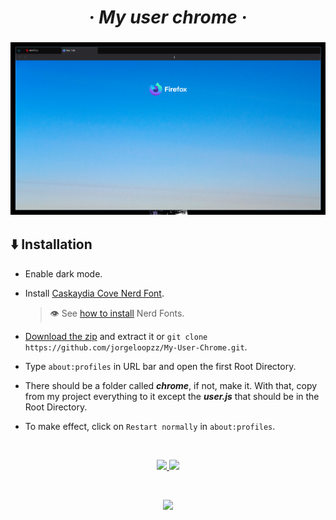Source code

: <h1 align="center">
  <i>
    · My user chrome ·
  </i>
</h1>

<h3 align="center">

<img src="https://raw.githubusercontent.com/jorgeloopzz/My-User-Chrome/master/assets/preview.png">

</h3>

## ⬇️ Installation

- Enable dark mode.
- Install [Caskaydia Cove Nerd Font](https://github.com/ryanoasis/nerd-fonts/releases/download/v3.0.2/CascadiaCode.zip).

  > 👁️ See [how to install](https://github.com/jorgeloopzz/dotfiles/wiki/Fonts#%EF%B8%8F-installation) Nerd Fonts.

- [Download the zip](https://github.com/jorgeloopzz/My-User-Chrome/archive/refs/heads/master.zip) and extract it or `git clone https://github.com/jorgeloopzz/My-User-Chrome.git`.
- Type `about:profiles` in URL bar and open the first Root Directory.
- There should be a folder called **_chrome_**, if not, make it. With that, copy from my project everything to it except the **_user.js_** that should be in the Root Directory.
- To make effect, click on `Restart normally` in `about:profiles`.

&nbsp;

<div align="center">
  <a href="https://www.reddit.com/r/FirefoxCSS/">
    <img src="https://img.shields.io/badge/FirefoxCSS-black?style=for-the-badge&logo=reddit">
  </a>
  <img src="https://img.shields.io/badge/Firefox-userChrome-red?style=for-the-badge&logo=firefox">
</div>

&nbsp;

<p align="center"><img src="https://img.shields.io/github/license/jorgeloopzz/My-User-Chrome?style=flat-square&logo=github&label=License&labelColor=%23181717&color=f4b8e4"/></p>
==
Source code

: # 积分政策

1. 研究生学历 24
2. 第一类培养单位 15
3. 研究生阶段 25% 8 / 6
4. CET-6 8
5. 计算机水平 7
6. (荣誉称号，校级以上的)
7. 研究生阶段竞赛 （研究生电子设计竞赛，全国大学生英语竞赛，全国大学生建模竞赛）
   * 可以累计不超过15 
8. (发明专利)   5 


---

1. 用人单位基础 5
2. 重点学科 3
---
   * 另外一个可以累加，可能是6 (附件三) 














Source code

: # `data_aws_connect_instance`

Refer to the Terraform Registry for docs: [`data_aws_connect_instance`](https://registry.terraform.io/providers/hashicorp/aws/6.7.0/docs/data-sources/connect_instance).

▶ [Aim of the exercise] The answer is the lines above between the line holding "## ⬇️ Installation" and the line holding "- Install [Caskaydia", inclusive, each written out exactly, and no others.

▶ [Response to the exercise]
## ⬇️ Installation

- Enable dark mode.
- Install [Caskaydia Cove Nerd Font](https://github.com/ryanoasis/nerd-fonts/releases/download/v3.0.2/CascadiaCode.zip).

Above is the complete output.